WHAT THIS TASK INVOLVES:
Please copy the listing that follows exactly, leaving out any pictures.
----
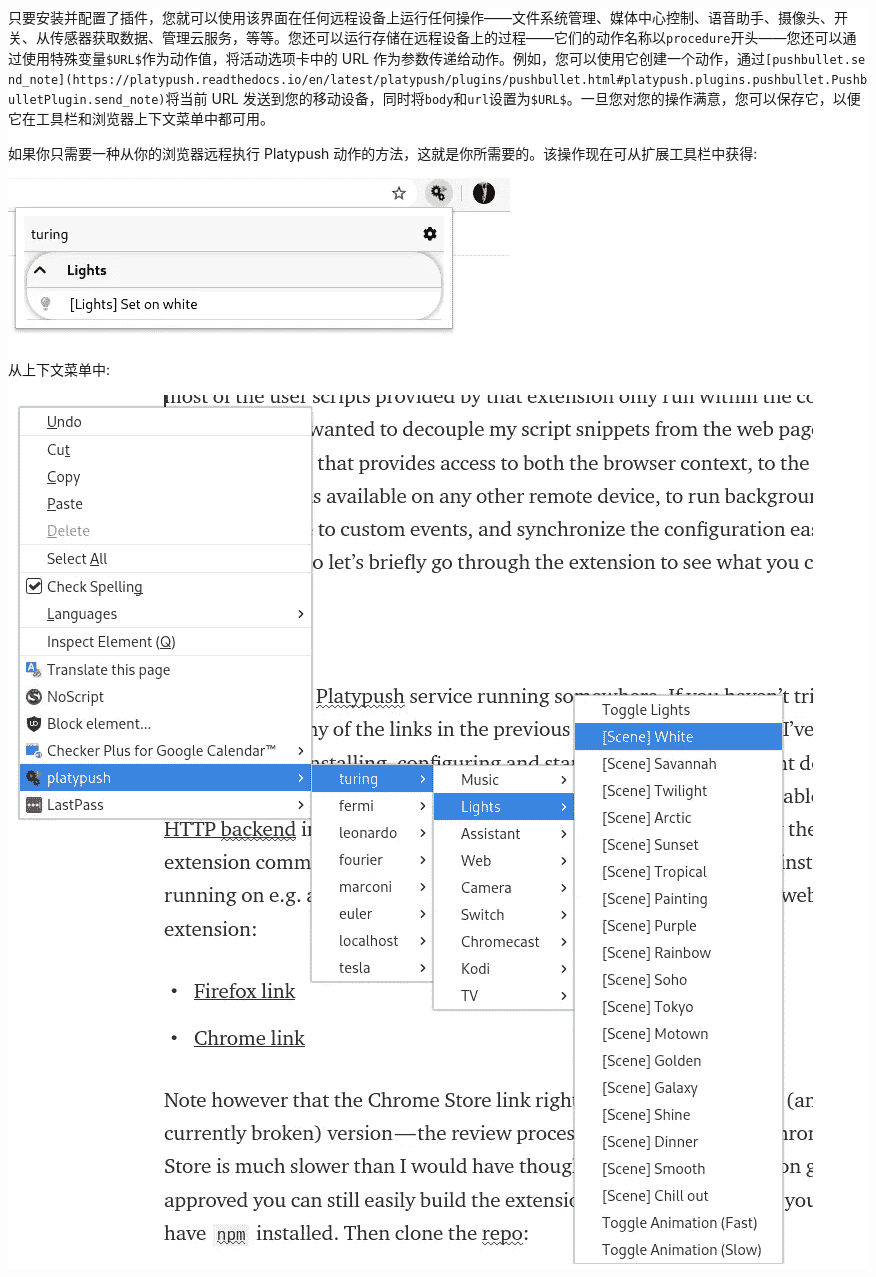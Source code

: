 只要安装并配置了插件，您就可以使用该界面在任何远程设备上运行任何操作——文件系统管理、媒体中心控制、语音助手、摄像头、开关、从传感器获取数据、管理云服务，等等。您还可以运行存储在远程设备上的过程——它们的动作名称以`procedure`开头——您还可以通过使用特殊变量`$URL$`作为动作值，将活动选项卡中的 URL 作为参数传递给动作。例如，您可以使用它创建一个动作，通过`[pushbullet.send_note](https://platypush.readthedocs.io/en/latest/platypush/plugins/pushbullet.html#platypush.plugins.pushbullet.PushbulletPlugin.send_note)`将当前 URL 发送到您的移动设备，同时将`body`和`url`设置为`$URL$`。一旦您对您的操作满意，您可以保存它，以便它在工具栏和浏览器上下文菜单中都可用。

如果你只需要一种从你的浏览器远程执行 Platypush 动作的方法，这就是你所需要的。该操作现在可从扩展工具栏中获得:

![](img/ecf0f5776591e1fddd18bfabf0872ecb.png)

从上下文菜单中:

![](img/ad0a53502b26af5ecaa252272e2d63d1.png)
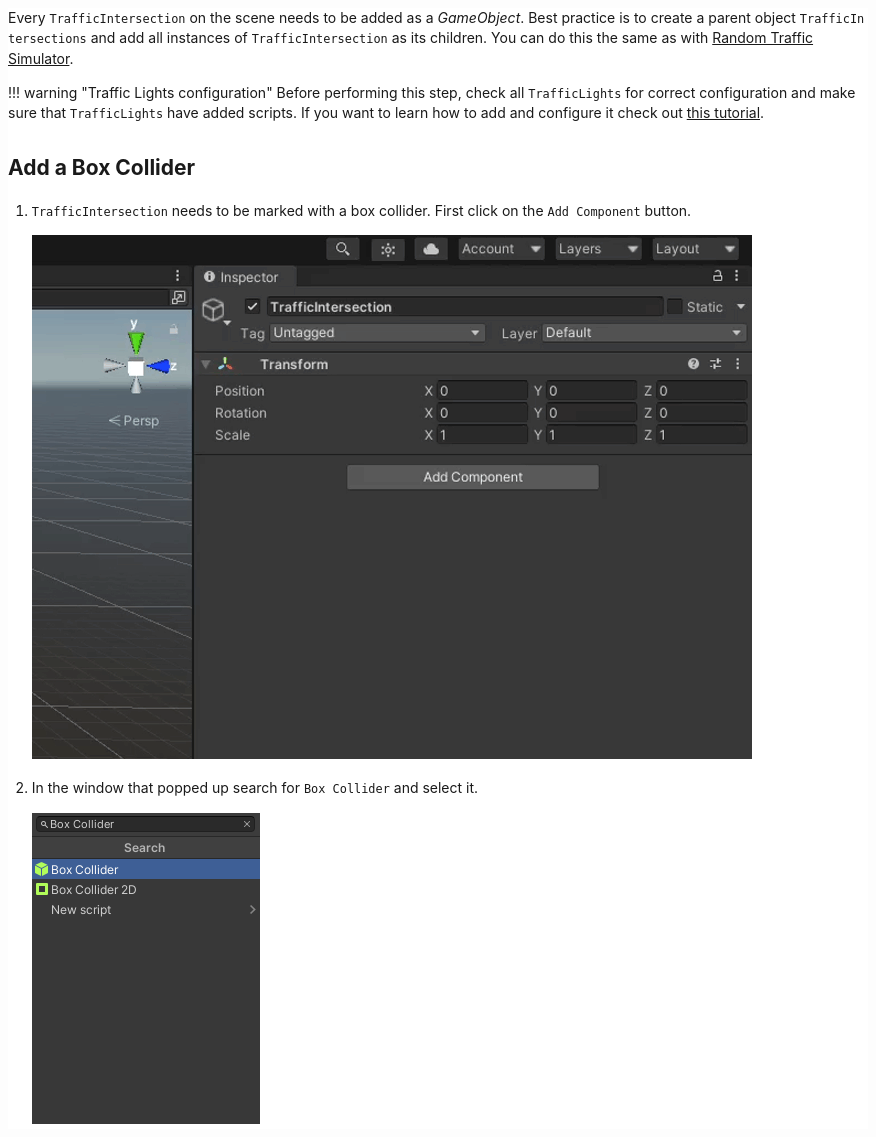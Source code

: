 Every `TrafficIntersection` on the scene needs to be added as a *GameObject*.
Best practice is to create a parent object `TrafficIntersections` and add all instances of `TrafficIntersection` as its children.
You can do this the same as with [Random Traffic Simulator](../../../../../Components/Environment/AddNewEnvironment/AddRandomTraffic/AddRandomTraffic/).

!!! warning "Traffic Lights configuration"
    Before performing this step, check all `TrafficLights` for correct configuration and make sure that `TrafficLights` have added scripts. If you want to learn how to add and configure it check out [this tutorial](../../AddTrafficLights/).

## Add a Box Collider
1. `TrafficIntersection` needs to be marked with a box collider.
First click on the `Add Component` button.

    ![Add box collider gif](traffic_intersection_add_box.gif)

1. In the window that popped up search for `Box Collider` and select it.

    ![Search for box collider](box_collider_search.png)
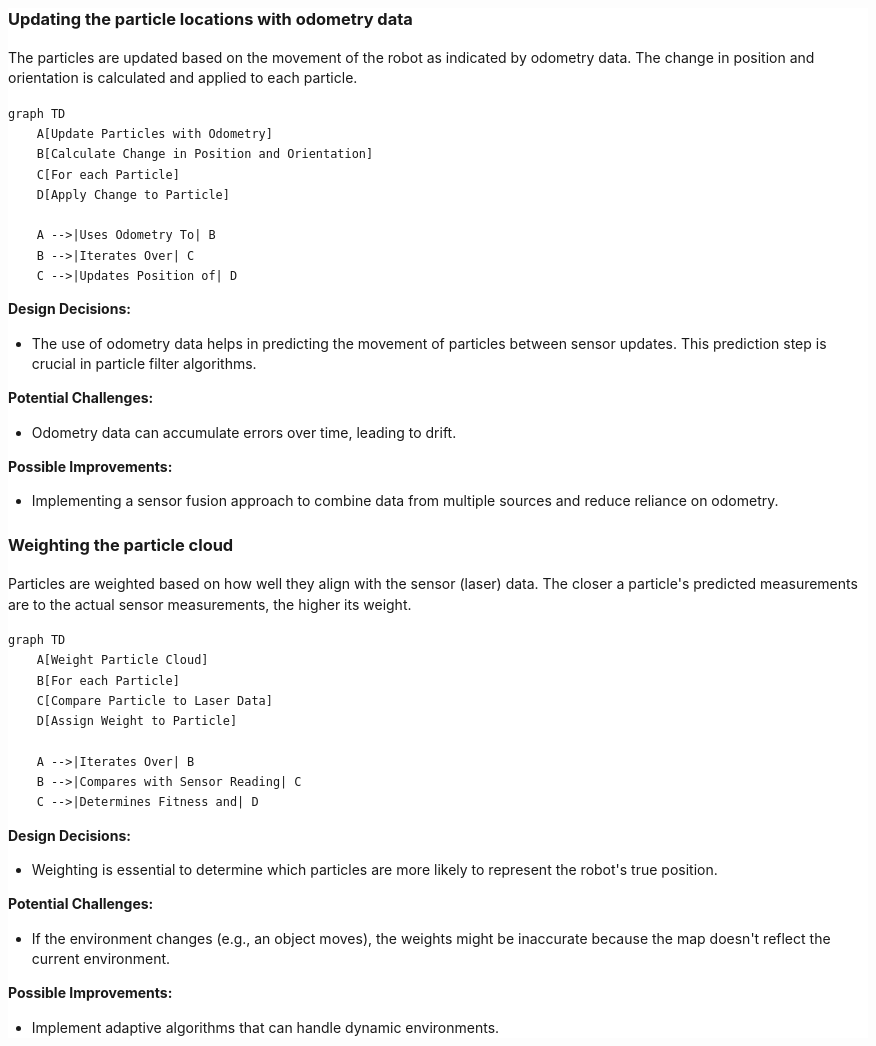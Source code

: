 ### Updating the particle locations with odometry data

The particles are updated based on the movement of the robot as indicated by odometry data. The change in position and orientation is calculated and applied to each particle.

```mermaid
graph TD
    A[Update Particles with Odometry]
    B[Calculate Change in Position and Orientation]
    C[For each Particle]
    D[Apply Change to Particle]
    
    A -->|Uses Odometry To| B
    B -->|Iterates Over| C
    C -->|Updates Position of| D
```

**Design Decisions:**
- The use of odometry data helps in predicting the movement of particles between sensor updates. This prediction step is crucial in particle filter algorithms.
  
**Potential Challenges:**
- Odometry data can accumulate errors over time, leading to drift.
  
**Possible Improvements:**
- Implementing a sensor fusion approach to combine data from multiple sources and reduce reliance on odometry.

### Weighting the particle cloud

Particles are weighted based on how well they align with the sensor (laser) data. The closer a particle's predicted measurements are to the actual sensor measurements, the higher its weight.

```mermaid
graph TD
    A[Weight Particle Cloud]
    B[For each Particle]
    C[Compare Particle to Laser Data]
    D[Assign Weight to Particle]
    
    A -->|Iterates Over| B
    B -->|Compares with Sensor Reading| C
    C -->|Determines Fitness and| D
```

**Design Decisions:**
- Weighting is essential to determine which particles are more likely to represent the robot's true position.
  
**Potential Challenges:**
- If the environment changes (e.g., an object moves), the weights might be inaccurate because the map doesn't reflect the current environment.
  
**Possible Improvements:**
- Implement adaptive algorithms that can handle dynamic environments.
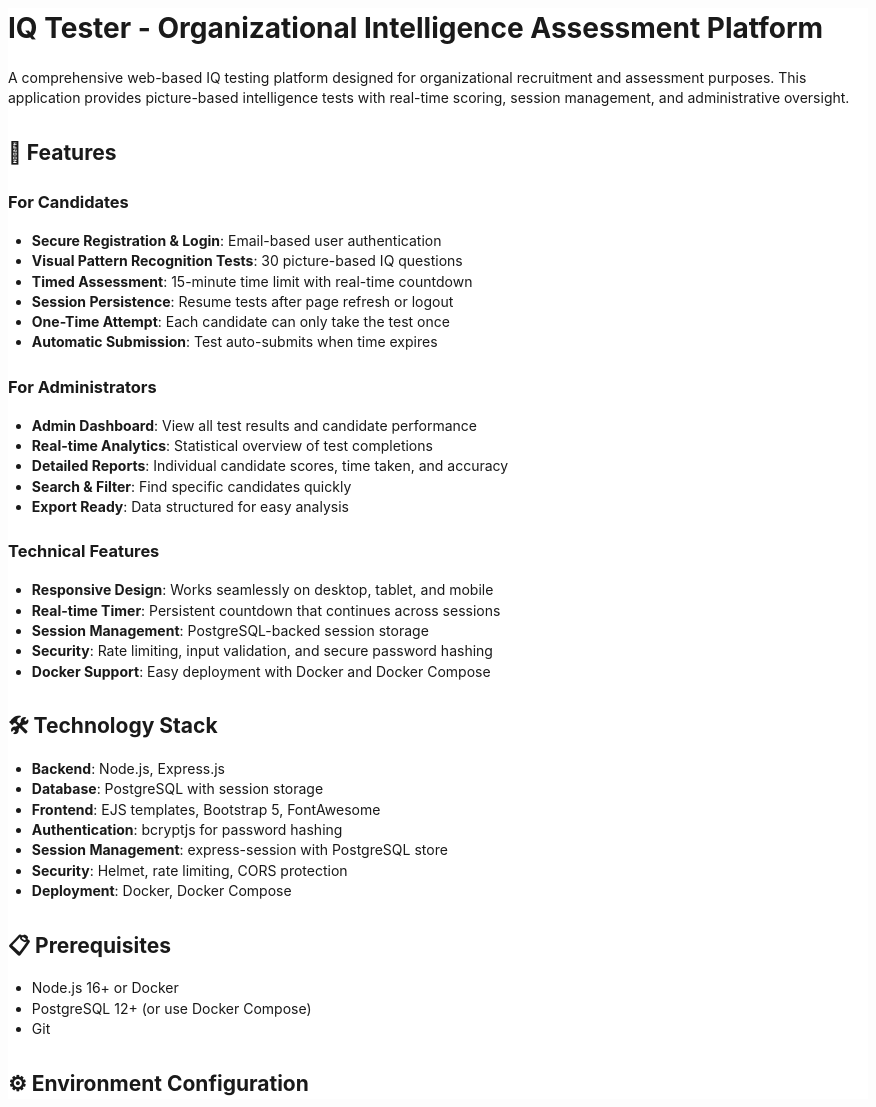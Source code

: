 # IQ Tester - Organizational Intelligence Assessment Platform

A comprehensive web-based IQ testing platform designed for organizational recruitment and assessment purposes. This application provides picture-based intelligence tests with real-time scoring, session management, and administrative oversight.

## 🚀 Features

### For Candidates
- **Secure Registration & Login**: Email-based user authentication
- **Visual Pattern Recognition Tests**: 30 picture-based IQ questions
- **Timed Assessment**: 15-minute time limit with real-time countdown
- **Session Persistence**: Resume tests after page refresh or logout
- **One-Time Attempt**: Each candidate can only take the test once
- **Automatic Submission**: Test auto-submits when time expires

### For Administrators
- **Admin Dashboard**: View all test results and candidate performance
- **Real-time Analytics**: Statistical overview of test completions
- **Detailed Reports**: Individual candidate scores, time taken, and accuracy
- **Search & Filter**: Find specific candidates quickly
- **Export Ready**: Data structured for easy analysis

### Technical Features
- **Responsive Design**: Works seamlessly on desktop, tablet, and mobile
- **Real-time Timer**: Persistent countdown that continues across sessions
- **Session Management**: PostgreSQL-backed session storage
- **Security**: Rate limiting, input validation, and secure password hashing
- **Docker Support**: Easy deployment with Docker and Docker Compose

## 🛠️ Technology Stack

- **Backend**: Node.js, Express.js
- **Database**: PostgreSQL with session storage
- **Frontend**: EJS templates, Bootstrap 5, FontAwesome
- **Authentication**: bcryptjs for password hashing
- **Session Management**: express-session with PostgreSQL store
- **Security**: Helmet, rate limiting, CORS protection
- **Deployment**: Docker, Docker Compose

## 📋 Prerequisites

- Node.js 16+ or Docker
- PostgreSQL 12+ (or use Docker Compose)
- Git

## ⚙️ Environment Configuration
----
RESPONSE AREA:
Source code

: 只要安装并配置了插件，您就可以使用该界面在任何远程设备上运行任何操作——文件系统管理、媒体中心控制、语音助手、摄像头、开关、从传感器获取数据、管理云服务，等等。您还可以运行存储在远程设备上的过程——它们的动作名称以`procedure`开头——您还可以通过使用特殊变量`$URL$`作为动作值，将活动选项卡中的 URL 作为参数传递给动作。例如，您可以使用它创建一个动作，通过`[pushbullet.send_note](https://platypush.readthedocs.io/en/latest/platypush/plugins/pushbullet.html#platypush.plugins.pushbullet.PushbulletPlugin.send_note)`将当前 URL 发送到您的移动设备，同时将`body`和`url`设置为`$URL$`。一旦您对您的操作满意，您可以保存它，以便它在工具栏和浏览器上下文菜单中都可用。

如果你只需要一种从你的浏览器远程执行 Platypush 动作的方法，这就是你所需要的。该操作现在可从扩展工具栏中获得:

![](img/ecf0f5776591e1fddd18bfabf0872ecb.png)

从上下文菜单中:

![](img/ad0a53502b26af5ecaa252272e2d63d1.png)
Source code

: Every `TrafficIntersection` on the scene needs to be added as a *GameObject*.
Best practice is to create a parent object `TrafficIntersections` and add all instances of `TrafficIntersection` as its children.
You can do this the same as with [Random Traffic Simulator](../../../../../Components/Environment/AddNewEnvironment/AddRandomTraffic/AddRandomTraffic/).

!!! warning "Traffic Lights configuration"
    Before performing this step, check all `TrafficLights` for correct configuration and make sure that `TrafficLights` have added scripts. If you want to learn how to add and configure it check out [this tutorial](../../AddTrafficLights/).

## Add a Box Collider
1. `TrafficIntersection` needs to be marked with a box collider.
First click on the `Add Component` button.

    ![Add box collider gif](traffic_intersection_add_box.gif)

1. In the window that popped up search for `Box Collider` and select it.

    ![Search for box collider](box_collider_search.png)
Source code

: ### Updating the particle locations with odometry data

The particles are updated based on the movement of the robot as indicated by odometry data. The change in position and orientation is calculated and applied to each particle.

```mermaid
graph TD
    A[Update Particles with Odometry]
    B[Calculate Change in Position and Orientation]
    C[For each Particle]
    D[Apply Change to Particle]
    
    A -->|Uses Odometry To| B
    B -->|Iterates Over| C
    C -->|Updates Position of| D
```

**Design Decisions:**
- The use of odometry data helps in predicting the movement of particles between sensor updates. This prediction step is crucial in particle filter algorithms.
  
**Potential Challenges:**
- Odometry data can accumulate errors over time, leading to drift.
  
**Possible Improvements:**
- Implementing a sensor fusion approach to combine data from multiple sources and reduce reliance on odometry.

### Weighting the particle cloud

Particles are weighted based on how well they align with the sensor (laser) data. The closer a particle's predicted measurements are to the actual sensor measurements, the higher its weight.

```mermaid
graph TD
    A[Weight Particle Cloud]
    B[For each Particle]
    C[Compare Particle to Laser Data]
    D[Assign Weight to Particle]
    
    A -->|Iterates Over| B
    B -->|Compares with Sensor Reading| C
    C -->|Determines Fitness and| D
```

**Design Decisions:**
- Weighting is essential to determine which particles are more likely to represent the robot's true position.
  
**Potential Challenges:**
- If the environment changes (e.g., an object moves), the weights might be inaccurate because the map doesn't reflect the current environment.
  
**Possible Improvements:**
- Implement adaptive algorithms that can handle dynamic environments.
Source code

: # IQ Tester - Organizational Intelligence Assessment Platform

A comprehensive web-based IQ testing platform designed for organizational recruitment and assessment purposes. This application provides picture-based intelligence tests with real-time scoring, session management, and administrative oversight.

## 🚀 Features

### For Candidates
- **Secure Registration & Login**: Email-based user authentication
- **Visual Pattern Recognition Tests**: 30 picture-based IQ questions
- **Timed Assessment**: 15-minute time limit with real-time countdown
- **Session Persistence**: Resume tests after page refresh or logout
- **One-Time Attempt**: Each candidate can only take the test once
- **Automatic Submission**: Test auto-submits when time expires

### For Administrators
- **Admin Dashboard**: View all test results and candidate performance
- **Real-time Analytics**: Statistical overview of test completions
- **Detailed Reports**: Individual candidate scores, time taken, and accuracy
- **Search & Filter**: Find specific candidates quickly
- **Export Ready**: Data structured for easy analysis

### Technical Features
- **Responsive Design**: Works seamlessly on desktop, tablet, and mobile
- **Real-time Timer**: Persistent countdown that continues across sessions
- **Session Management**: PostgreSQL-backed session storage
- **Security**: Rate limiting, input validation, and secure password hashing
- **Docker Support**: Easy deployment with Docker and Docker Compose

## 🛠️ Technology Stack

- **Backend**: Node.js, Express.js
- **Database**: PostgreSQL with session storage
- **Frontend**: EJS templates, Bootstrap 5, FontAwesome
- **Authentication**: bcryptjs for password hashing
- **Session Management**: express-session with PostgreSQL store
- **Security**: Helmet, rate limiting, CORS protection
- **Deployment**: Docker, Docker Compose

## 📋 Prerequisites

- Node.js 16+ or Docker
- PostgreSQL 12+ (or use Docker Compose)
- Git

## ⚙️ Environment Configuration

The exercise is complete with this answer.